Os pesquisadores ressaltam que a atividade turística, além de se mostrar como forma de divulgação do patrimônio cultural e natural da região, contempla o projeto de implantar “geoparques” no Brasil – termo cunhado pela Organização das Nações Unidas para a Educação, a Ciência e a Cultura (Unesco) para representar áreas de valor geológico, ecológico, cultural e histórico, a partir dos quais podem ser desenvolvidas atividades turísticas baseadas no desenvolvimento sustentável de seus recursos naturais, a exemplo dos fósseis.

Em 2012, existiam mais de 80 geoparques espalhados em 27 países, de acordo com o primeiro volume de Geoparques do Brasil: propostas, publicado pelo Serviço Geológico do Brasil (CPRM). O primeiro geoparque brasileiro foi criado em 2006, em Araripe, no Ceará, mas há projetos de implantação de mais 17 geoparques espalhados de norte a sul do país, incluindo o de Uberaba, em Minas, e o de Serra da Capivara, no Piauí.

Para o cientista político e professor de disciplinas voltadas para o desenvolvimento sustentável da Universidade Mackenzie, Reinaldo Dias, autor do livro Turismo e patrimônio cultural, publicado pela Saraiva, o turismo científico – antes desvalorizado no modelo de desenvolvimento industrial –, revela-se como oportunidade para municípios se desenvolverem de forma autônoma do Estado nacional: “Trata-se de recursos muito importantes para o desenvolvimento endógeno (que se origina ali, independentemente de haver apoio do governo federal). Basta que o município esteja capacitado para trabalhar com eles, construindo locais para visitação, mas sem deixar para segundo plano a preservação”, alerta.

Riqueza e descaso no turismo arqueológico no Nordeste

Segundo dados da Fundação CTI-NE, formada pelos órgãos oficiais de turismo dos nove estados que compõem o Nordeste brasileiro, a região recebe a visita de aproximadamente 30 milhões de turistas anualmente.

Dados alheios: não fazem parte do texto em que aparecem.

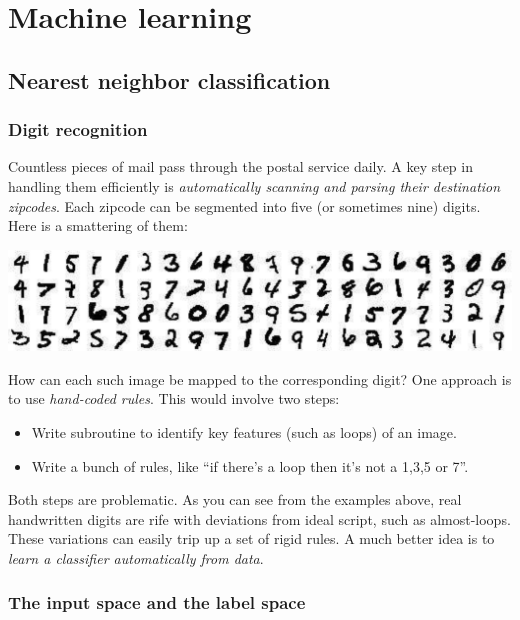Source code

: \chapter{Machine learning}

\section{Nearest neighbor classification}

\subsection{Digit recognition}

Countless pieces of mail pass through the postal service daily. A key step in handling
them efficiently is {\it automatically scanning and parsing their destination zipcodes}.
Each zipcode can be segmented into five (or sometimes nine) digits. Here is a smattering
of them:

\begin{center}
\includegraphics[width=6in]{figs/mnist.pdf}
\end{center}

\noindent
How can each such image be mapped to the corresponding digit? One approach is to
use {\it hand-coded rules}. This would involve two steps:
\begin{itemize}
\item Write subroutine to identify key features (such as loops) of an image.
\item Write a bunch of rules, like ``if there's a loop then it's not a 1,3,5 or 7''.
\end{itemize}
Both steps are problematic. As you can see from the examples above, real handwritten
digits are rife with deviations from ideal script, such as almost-loops. These 
variations can easily trip up a set of rigid rules. A much better idea is to 
{\it learn a classifier automatically from data}.

\subsection{The input space and the label space}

Entretanto, a grande maioria desses visitantes permanece apenas na faixa litorânea da região.

Os turistas desconhecem a riqueza do interior nordestino, bem como a existência de um vasto patrimônio cultural da humanidade, que pode ser visto nos diversos sítios arqueológicos encontrados principalmente no sertão dos estados da Bahia, de Pernambuco, do Piauí e do Ceará.

“O Brasil tem um grande potencial turístico em geral, mas quanto ao turismo arqueológico, por enquanto, é limitado a poucos locais, porque poucos foram ou são estudados”, afirma Rosa Trakalo, pesquisadora e coordenadora de projetos da Fundação do Homem Americano.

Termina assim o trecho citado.